Re: [PATCH v2 00/16] First class shallow clone

2013-07-24 Thread Piotr Krukowiecki
Duy Nguyen  napisał:
>On Wed, Jul 24, 2013 at 3:30 PM, Piotr Krukowiecki
> wrote:
>> (resending, as my phone mail client decided to send it in html, sorry
>> about that)
>>
>> On Wed, Jul 24, 2013 at 3:57 AM, Duy Nguyen 
>wrote:
>>> On Wed, Jul 24, 2013 at 5:33 AM, Philip Oakley
> wrote:
 There have been comments on the git-user list about the
 problem of accidental adding of large files which then make the
>repo's foot
 print pretty large as one use case [Git is consuming very much
>RAM]. The
 bigFileThreshold being one way of spotting such files as separate
>objects,
 and 'trimming' them.
>>>
>>> I think rewriting history to remove those accidents is better than
>>> working around it (the same for accidentally committing password).
>We
>>> might be able to spot problems early, maybe warn user at commit time
>>> that they have added an exceptionally large blob, maybe before push
>>> time..
>>
>> I can imagine a situation where large files were part of the project
>> at some point in history (they were required to build/use it) and
>> later were removed because build/project has changed.
>>
>> It would be useful to have the history for log/blame/etc even if you
>> could not build/use old versions.

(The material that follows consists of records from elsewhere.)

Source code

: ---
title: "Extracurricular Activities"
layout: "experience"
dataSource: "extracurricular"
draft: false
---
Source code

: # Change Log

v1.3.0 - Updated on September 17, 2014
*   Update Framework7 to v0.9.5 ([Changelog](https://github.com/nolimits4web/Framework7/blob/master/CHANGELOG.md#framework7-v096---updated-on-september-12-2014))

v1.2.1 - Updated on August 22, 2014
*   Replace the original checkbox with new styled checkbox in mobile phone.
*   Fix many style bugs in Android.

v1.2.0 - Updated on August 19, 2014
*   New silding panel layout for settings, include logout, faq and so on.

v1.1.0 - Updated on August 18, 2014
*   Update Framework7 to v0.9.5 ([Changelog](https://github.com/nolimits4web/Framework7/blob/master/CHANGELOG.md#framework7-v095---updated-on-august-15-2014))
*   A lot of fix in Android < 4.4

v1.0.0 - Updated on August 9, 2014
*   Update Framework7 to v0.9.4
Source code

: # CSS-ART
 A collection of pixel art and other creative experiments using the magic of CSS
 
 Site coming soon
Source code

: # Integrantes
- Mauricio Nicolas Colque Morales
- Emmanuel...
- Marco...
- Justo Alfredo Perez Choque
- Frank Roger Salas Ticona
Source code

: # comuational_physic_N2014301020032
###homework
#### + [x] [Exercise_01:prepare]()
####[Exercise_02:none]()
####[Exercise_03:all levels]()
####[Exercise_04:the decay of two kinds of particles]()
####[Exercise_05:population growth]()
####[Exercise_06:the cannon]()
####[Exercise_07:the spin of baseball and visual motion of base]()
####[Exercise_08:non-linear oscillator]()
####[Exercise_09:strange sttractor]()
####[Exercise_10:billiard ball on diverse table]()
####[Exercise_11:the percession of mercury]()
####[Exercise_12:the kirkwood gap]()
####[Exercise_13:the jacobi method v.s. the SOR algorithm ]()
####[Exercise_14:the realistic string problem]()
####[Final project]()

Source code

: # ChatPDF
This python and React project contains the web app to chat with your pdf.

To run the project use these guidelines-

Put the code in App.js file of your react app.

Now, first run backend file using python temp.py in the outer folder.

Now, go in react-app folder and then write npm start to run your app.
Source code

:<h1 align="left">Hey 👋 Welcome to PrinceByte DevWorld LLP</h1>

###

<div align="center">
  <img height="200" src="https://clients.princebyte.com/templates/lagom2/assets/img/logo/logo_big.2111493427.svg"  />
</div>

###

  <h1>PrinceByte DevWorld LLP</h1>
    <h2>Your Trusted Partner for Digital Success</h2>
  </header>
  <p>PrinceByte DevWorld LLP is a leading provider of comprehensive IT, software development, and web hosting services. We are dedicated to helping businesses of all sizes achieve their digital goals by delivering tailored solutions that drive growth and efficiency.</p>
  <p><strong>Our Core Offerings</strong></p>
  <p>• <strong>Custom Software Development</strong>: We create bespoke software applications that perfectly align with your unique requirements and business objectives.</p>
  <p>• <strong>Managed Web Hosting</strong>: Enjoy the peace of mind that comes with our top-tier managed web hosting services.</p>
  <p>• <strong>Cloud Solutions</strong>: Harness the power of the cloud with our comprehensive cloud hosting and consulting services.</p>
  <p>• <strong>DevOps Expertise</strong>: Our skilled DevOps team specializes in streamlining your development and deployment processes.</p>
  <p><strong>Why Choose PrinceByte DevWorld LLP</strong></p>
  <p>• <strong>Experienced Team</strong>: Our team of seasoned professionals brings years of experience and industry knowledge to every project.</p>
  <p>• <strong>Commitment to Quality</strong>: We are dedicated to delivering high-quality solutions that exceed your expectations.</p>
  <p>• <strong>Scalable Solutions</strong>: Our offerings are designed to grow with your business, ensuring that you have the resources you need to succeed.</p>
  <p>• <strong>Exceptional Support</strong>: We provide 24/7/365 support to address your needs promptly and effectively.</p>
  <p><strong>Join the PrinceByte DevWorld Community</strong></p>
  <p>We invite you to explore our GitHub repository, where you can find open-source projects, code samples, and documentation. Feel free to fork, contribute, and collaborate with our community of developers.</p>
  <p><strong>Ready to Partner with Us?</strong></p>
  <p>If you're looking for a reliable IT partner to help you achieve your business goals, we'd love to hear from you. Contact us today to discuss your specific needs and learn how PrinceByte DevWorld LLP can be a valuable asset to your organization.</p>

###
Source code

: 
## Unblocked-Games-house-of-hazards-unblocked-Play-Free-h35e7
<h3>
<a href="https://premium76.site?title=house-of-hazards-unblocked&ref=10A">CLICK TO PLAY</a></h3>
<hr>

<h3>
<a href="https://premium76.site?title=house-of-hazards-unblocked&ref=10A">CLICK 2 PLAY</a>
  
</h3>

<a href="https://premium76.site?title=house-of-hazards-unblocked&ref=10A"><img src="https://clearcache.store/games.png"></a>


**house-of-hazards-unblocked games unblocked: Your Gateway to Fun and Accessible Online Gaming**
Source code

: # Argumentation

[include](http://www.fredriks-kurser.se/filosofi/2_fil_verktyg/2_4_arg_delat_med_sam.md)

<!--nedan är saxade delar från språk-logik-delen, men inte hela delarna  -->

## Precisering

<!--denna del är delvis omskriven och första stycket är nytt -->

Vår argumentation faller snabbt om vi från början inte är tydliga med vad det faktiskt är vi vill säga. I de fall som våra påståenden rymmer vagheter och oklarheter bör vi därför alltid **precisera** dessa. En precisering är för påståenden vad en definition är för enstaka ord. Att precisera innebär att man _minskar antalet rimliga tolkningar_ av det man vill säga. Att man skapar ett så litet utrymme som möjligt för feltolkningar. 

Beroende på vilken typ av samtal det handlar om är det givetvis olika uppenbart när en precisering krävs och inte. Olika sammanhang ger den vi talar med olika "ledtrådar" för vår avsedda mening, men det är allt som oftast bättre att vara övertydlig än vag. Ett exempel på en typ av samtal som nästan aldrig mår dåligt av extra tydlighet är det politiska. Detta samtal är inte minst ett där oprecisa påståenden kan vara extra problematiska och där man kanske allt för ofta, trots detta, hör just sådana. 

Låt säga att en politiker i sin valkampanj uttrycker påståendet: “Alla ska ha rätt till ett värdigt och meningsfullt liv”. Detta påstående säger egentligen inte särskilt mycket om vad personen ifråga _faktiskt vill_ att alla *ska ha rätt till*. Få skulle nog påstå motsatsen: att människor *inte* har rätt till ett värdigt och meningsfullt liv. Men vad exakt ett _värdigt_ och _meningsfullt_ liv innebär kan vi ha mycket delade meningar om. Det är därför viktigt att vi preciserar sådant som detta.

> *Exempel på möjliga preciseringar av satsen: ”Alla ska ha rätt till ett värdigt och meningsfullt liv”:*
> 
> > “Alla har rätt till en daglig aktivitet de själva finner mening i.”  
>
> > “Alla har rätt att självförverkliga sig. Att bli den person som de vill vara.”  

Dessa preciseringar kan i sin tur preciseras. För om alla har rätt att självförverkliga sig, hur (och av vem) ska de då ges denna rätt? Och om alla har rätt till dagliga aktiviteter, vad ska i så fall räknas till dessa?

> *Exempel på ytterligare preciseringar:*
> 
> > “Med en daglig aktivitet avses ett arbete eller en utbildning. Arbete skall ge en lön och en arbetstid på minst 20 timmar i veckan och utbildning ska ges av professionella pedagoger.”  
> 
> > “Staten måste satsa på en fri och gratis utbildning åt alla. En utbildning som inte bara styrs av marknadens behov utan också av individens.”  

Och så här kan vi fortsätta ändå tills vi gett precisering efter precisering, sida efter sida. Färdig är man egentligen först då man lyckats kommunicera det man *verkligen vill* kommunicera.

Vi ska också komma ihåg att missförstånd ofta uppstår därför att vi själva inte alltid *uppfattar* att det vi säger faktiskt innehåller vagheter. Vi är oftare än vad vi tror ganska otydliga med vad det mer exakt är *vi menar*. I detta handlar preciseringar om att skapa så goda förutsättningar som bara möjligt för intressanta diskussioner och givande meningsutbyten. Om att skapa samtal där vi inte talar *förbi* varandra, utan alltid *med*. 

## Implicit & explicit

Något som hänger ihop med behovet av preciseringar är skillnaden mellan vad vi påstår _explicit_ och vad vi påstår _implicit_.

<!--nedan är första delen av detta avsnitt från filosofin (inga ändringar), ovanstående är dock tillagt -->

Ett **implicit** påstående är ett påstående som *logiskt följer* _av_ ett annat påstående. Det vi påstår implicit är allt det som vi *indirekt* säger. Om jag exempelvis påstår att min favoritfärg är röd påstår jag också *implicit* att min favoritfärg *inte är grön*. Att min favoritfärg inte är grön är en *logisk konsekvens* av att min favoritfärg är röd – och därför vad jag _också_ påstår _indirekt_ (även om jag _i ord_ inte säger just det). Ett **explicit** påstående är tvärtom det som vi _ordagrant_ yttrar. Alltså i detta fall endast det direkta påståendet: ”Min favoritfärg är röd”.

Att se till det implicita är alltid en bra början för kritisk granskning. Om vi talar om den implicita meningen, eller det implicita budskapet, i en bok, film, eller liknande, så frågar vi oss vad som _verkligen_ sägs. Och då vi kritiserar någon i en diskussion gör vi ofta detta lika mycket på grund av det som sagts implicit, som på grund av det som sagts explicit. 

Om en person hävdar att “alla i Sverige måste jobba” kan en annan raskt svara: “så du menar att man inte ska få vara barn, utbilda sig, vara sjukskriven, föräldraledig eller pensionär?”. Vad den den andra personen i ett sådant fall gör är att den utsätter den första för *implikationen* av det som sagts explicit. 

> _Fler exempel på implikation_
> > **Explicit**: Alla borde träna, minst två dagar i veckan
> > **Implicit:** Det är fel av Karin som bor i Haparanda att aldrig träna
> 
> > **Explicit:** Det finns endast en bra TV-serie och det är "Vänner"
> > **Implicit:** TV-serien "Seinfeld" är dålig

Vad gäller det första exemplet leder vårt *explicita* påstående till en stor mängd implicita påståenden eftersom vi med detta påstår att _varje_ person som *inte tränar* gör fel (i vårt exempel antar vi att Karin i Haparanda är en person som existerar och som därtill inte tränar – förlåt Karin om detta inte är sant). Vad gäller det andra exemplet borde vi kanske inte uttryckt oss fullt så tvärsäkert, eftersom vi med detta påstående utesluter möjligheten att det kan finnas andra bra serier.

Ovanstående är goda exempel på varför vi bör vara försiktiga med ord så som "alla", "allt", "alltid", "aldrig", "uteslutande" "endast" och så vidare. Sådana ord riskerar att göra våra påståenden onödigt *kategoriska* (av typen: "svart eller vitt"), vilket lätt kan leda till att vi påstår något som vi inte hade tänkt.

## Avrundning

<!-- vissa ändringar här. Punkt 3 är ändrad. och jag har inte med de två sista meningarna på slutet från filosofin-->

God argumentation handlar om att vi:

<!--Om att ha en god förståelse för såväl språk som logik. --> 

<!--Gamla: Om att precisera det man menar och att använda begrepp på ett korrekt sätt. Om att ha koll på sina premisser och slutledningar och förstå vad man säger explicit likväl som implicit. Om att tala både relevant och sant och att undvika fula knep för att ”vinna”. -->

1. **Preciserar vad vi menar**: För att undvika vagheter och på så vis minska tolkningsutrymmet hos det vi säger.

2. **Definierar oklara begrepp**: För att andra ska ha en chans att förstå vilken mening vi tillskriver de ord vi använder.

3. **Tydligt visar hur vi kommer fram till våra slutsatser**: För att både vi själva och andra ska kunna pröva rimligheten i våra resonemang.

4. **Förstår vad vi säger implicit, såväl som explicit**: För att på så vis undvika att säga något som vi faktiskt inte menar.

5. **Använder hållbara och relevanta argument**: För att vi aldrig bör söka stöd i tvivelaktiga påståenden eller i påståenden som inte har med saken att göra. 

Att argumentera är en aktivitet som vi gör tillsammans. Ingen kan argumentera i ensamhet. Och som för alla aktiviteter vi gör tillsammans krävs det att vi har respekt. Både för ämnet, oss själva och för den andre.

A warning when checking
>> out/branching such incomplete tree would be needed.
>
>That's what shallow clone is for. You fetch the latest (not including
>old large blobs) and work on top. For archaeology, make a full clone.
>Or do you mean log/blame/etc other paths that don't touch big blobs,
>and the clone is still incomplete?


Yes, for example if large files were removed recently the 
last-n-commits-shallow would be useless from blame/log POV.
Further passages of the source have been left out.